Als ouderen arm zijn, zijn ze dat langdurig
Een op de vijf huishoudens met een 65-plusser als hoofd had in 1995 een inkomen op of rond bijstandsniveau. Dat is slechts weinig meer dan onder de totale bevolking. Echter, een
laag inkomen is voor veel van eerstgenoemde huishoudens van duurzame aard. Met 191.000 huishoudens vormden ouderen in 1995 dan ook een grote groep onder de duurzame
minima (van in totaal 432.000 huishoudens). Hoewel het inkomensverschil tussen ouderen en de rest van de bevolking gemiddeld slechts 6% bedroeg, is er dus onder de ouderen
relatief veel langdurige armoede.
AOW belangrijkste inkomstenbron

Het grootste deel van het bruto inkomen van alle 1,3 miljoen AOW-huishoudens bestond uit AOW (43%). Bij alleenstaande 65-plussers vormde de AOW zelfs ruim de helft van
het inkomen. Aanvullend pensioen droeg gemiddeld voor 27% bij aan het inkomen. Deze inkomensbron was voor paren belangrijker dan voor alleenstaanden. Gemiddeld 12% van
het bruto inkomen bestond uit inkomen uit vermogen, waaronder bijna 4% uit inkomen uit eigen woning (economische huurwaarde). De rest van het inkomen bestond uit loon en
uitkeringen, waaronder huursubsidie.
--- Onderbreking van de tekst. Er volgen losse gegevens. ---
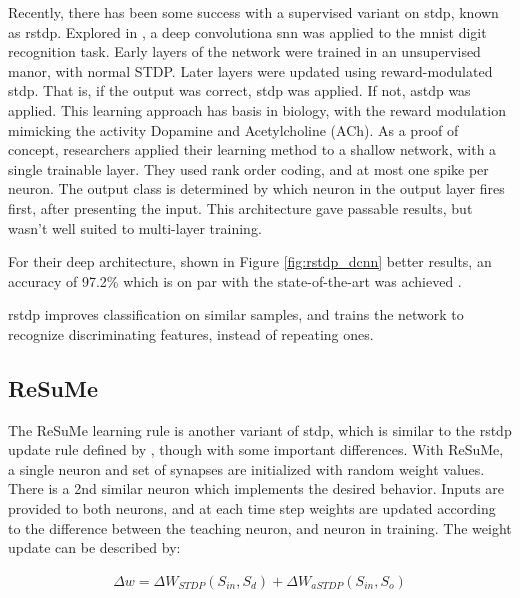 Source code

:     Recently, there has been some success with a supervised variant on
    \Gls{stdp}, known as \gls{rstdp}. Explored in \parencite{mozafari_2018}, a
    deep convolutiona \gls{snn} was applied to the \Gls{mnist} digit recognition
    task. Early layers of the network were trained in an unsupervised manor,
    with normal STDP. Later layers were updated using reward-modulated
    \gls{stdp}. That is, if the output was correct, \Gls{stdp} was applied. If
    not, \gls{astdp} was applied. This learning approach has basis in biology,
    with the reward modulation mimicking the activity Dopamine and Acetylcholine
    (ACh). As a proof of concept, researchers applied their learning method to a
    shallow network, with a single trainable layer. They used rank order coding,
    and at most one spike per neuron. The output class is determined by which
    neuron in the output layer fires first, after presenting the input. This
    architecture gave passable results, but wasn't well suited to multi-layer
    training.
    
    For their deep architecture, shown in Figure \ref{fig:rstdp_dcnn} better
    results, an accuracy of 97.2\% which is on par with the state-of-the-art was
    achieved \parencite{mozafari_2018}.
    

    \gls{rstdp} improves classification on similar samples, and trains the network to
    recognize discriminating features, instead of repeating ones.

    \subsection{ReSuMe}
    The ReSuMe learning rule is another variant of \gls{stdp}, which is similar
    to the \gls{rstdp} update rule defined by \parencite{mozafari_2018}, though with some
    important differences. With ReSuMe, a single neuron and set of synapses are
    initialized with random weight values. There is a 2nd similar neuron
    which implements the desired behavior. Inputs are provided to both neurons,
    and at each time step weights are updated according to the difference
    between the teaching neuron, and neuron in training. The weight update can
    be described by:

    \begin{align}
      \Delta w = \Delta W_{STDP}(S_{in}, S_{d}) + \Delta W_{aSTDP}(S_{in}, S_{o}) \label{eq:resume_stdp}
    \end{align}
Hoewel een kwart van de AOW-ers huursubsidie krijgt, vormt dit slechts een kleine bijdrage aan het bruto inkomen voor de verschillende
groepen (figuur 2).

Figuur 2. Samenstelling van het bruto inkomen van huishoudens met AOW-ers 1995
Al met al is het niet zo dat ouderen massaal tot de armsten in Nederland behoren; het aandeel AOW-ontvangers in het laagste inkomensdeciel is beperkt. Het probleem bij ouderen
is veeleer dat als ze een keer arm zijn, ze minder dan anderen aan deze situatie ontsnappen.